◆ **Information shown**
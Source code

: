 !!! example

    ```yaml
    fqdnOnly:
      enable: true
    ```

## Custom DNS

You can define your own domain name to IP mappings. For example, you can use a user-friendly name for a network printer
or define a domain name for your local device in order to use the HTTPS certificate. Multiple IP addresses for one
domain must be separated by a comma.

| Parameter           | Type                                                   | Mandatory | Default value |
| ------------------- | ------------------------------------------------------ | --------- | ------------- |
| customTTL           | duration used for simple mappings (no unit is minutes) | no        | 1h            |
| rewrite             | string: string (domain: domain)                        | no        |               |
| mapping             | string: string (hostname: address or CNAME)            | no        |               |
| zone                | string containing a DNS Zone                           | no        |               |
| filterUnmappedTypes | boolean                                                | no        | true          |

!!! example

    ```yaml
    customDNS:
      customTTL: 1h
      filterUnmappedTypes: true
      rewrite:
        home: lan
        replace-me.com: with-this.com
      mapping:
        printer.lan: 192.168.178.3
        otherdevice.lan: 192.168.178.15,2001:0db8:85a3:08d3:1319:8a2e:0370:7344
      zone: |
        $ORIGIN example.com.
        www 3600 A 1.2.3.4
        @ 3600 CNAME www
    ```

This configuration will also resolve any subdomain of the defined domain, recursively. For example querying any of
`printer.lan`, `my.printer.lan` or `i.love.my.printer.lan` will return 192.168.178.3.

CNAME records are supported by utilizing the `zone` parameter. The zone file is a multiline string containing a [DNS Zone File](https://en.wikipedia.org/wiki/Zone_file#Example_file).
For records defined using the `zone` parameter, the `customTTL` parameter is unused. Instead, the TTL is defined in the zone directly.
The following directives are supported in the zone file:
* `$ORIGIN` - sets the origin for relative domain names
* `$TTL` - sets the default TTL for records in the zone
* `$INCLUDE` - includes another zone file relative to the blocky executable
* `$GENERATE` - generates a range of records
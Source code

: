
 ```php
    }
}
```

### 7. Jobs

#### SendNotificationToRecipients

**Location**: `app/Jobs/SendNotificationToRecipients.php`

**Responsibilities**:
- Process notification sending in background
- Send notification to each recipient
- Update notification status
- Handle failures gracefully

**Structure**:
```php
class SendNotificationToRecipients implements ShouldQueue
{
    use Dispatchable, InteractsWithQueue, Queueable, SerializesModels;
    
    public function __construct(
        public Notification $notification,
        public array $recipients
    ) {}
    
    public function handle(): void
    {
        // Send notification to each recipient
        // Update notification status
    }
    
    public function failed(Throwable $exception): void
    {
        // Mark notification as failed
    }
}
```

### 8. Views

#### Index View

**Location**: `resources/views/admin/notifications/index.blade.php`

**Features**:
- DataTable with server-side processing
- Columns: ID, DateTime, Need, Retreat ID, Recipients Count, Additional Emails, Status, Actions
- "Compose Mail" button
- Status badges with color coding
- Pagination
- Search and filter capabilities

◆ **Task goal**
Take exactly the lines from the one containing "or define a" through the one containing "Default value |" in the data above, and output them with nothing added.

◆ **Solution to this problem**
or define a domain name for your local device in order to use the HTTPS certificate. Multiple IP addresses for one
domain must be separated by a comma.

| Parameter           | Type                                                   | Mandatory | Default value |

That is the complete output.